その創業者である早川徳次氏の発明について説明します。
早川徳次(はやかわ とくじ、1893-1980年、東京生まれ)
シャープペンシルの実用化
早川氏の偉大な発明の一つが、シャープペンシルです(1915年(大正4年)発明)。
おボタンをカチカチと押すと、細い黒鉛の芯が先端から繰り出してくる機械式鉛筆です。
(当時の発明は、ノック式でなく、回転式でした。
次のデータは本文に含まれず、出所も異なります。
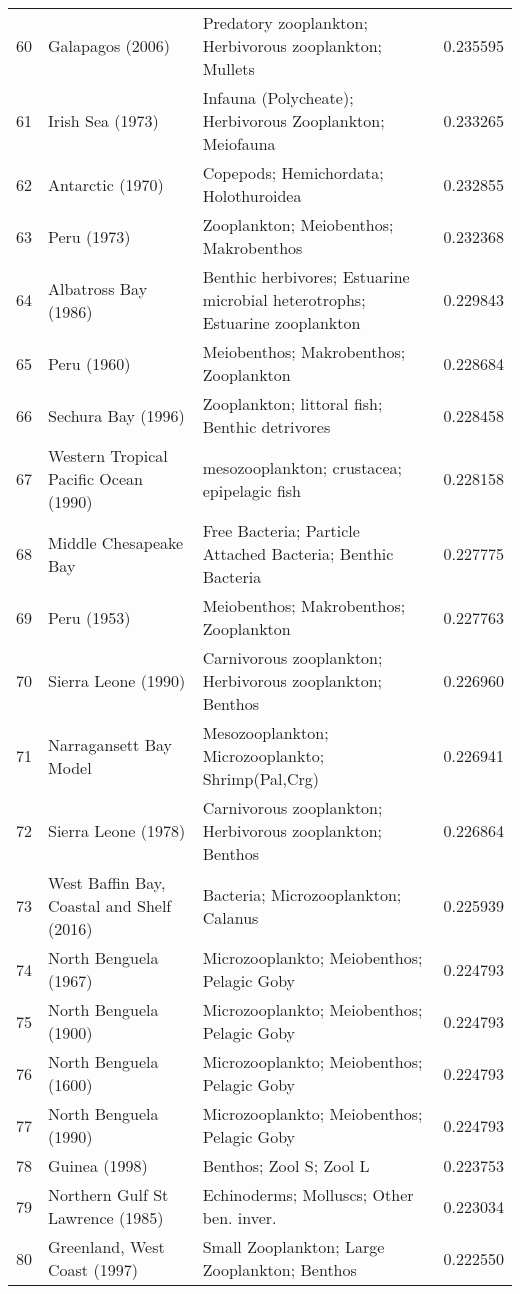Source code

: \begin{tabular}{rllr}
60 & Galapagos (2006) & Predatory zooplankton; Herbivorous zooplankton; Mullets & 0.235595 \\
61 & Irish Sea (1973) & Infauna (Polycheate); Herbivorous Zooplankton; Meiofauna & 0.233265 \\
62 & Antarctic (1970) & Copepods; Hemichordata; Holothuroidea & 0.232855 \\
63 & Peru (1973) & Zooplankton; Meiobenthos; Makrobenthos & 0.232368 \\
64 & Albatross Bay (1986) & Benthic herbivores; Estuarine microbial heterotrophs; Estuarine zooplankton & 0.229843 \\
65 & Peru (1960) & Meiobenthos; Makrobenthos; Zooplankton & 0.228684 \\
66 & Sechura Bay (1996) & Zooplankton; littoral fish; Benthic detrivores & 0.228458 \\
67 & Western Tropical Pacific Ocean (1990) & mesozooplankton; crustacea; epipelagic fish & 0.228158 \\
68 & Middle Chesapeake Bay & Free Bacteria; Particle Attached Bacteria; Benthic Bacteria & 0.227775 \\
69 & Peru (1953) & Meiobenthos; Makrobenthos; Zooplankton & 0.227763 \\
70 & Sierra Leone (1990) & Carnivorous zooplankton; Herbivorous zooplankton; Benthos & 0.226960 \\
71 & Narragansett Bay Model & Mesozooplankton; Microzooplankto; Shrimp(Pal,Crg) & 0.226941 \\
72 & Sierra Leone (1978) & Carnivorous zooplankton; Herbivorous zooplankton; Benthos & 0.226864 \\
73 & West Baffin Bay, Coastal and Shelf (2016) & Bacteria; Microzooplankton; Calanus & 0.225939 \\
74 & North Benguela (1967) & Microzooplankto; Meiobenthos; Pelagic Goby & 0.224793 \\
75 & North Benguela (1900) & Microzooplankto; Meiobenthos; Pelagic Goby & 0.224793 \\
76 & North Benguela (1600) & Microzooplankto; Meiobenthos; Pelagic Goby & 0.224793 \\
77 & North Benguela (1990) & Microzooplankto; Meiobenthos; Pelagic Goby & 0.224793 \\
78 & Guinea (1998) & Benthos; Zool S; Zool L & 0.223753 \\
79 & Northern Gulf St Lawrence (1985) & Echinoderms; Molluscs; Other ben. inver. & 0.223034 \\
80 & Greenland, West Coast (1997) & Small Zooplankton; Large Zooplankton; Benthos & 0.222550 \\

\end{tabular}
)
正式名称は、早川式繰出鉛筆(はやかわしきくりだしえんぴつ)と言います。
画像:http://www.platinum-pen.co.jp
繰出鉛筆自体の発想は、アメリカなどですでに存在していましたが、玩具レベルで実用的ではありませんでした。
それを実用化し、普及させることに成功しました。
早川氏が工夫した点
・壊れやすいセルライド製を、丈夫な金属製(内部が真鍮、外側がニッケル)に。
・芯を細くした。
・出した芯は指で戻していたが、逆回転に回すことにより芯が収まる方式に。
・最大まで繰り出すと、芯が自動的に外れるようにした。
・鉛筆のお尻部分に消しゴムを付けた。
など
国内と外国で、実用新案登録を、48件取得しました。
その一例の実用新案登録第54357号の図面。
当時は、エバー・レディ・シャープペンシル(Ever Ready Sharp Pencil、常備芯尖鉛筆)の名称として売り出しましたが(米国で商標登録)、
その後、シャープペンシルに改名しました。
早川氏のそのほかの発明
徳尾錠(とくびじょう):1912年(明治45年)
実用新案登録25356号。
穴を開けずにベルトが締められるバックルです。
なお、名前は、早川氏の名前(徳次)から一文字とっています。
水道自在器(蛇口):1913年(大正元年)
取り付け部品を9個から3個にして、簡単に取り付けられるようにした蛇口です。
30分かかっていた取り付け時間を1分に短縮することに成功しました。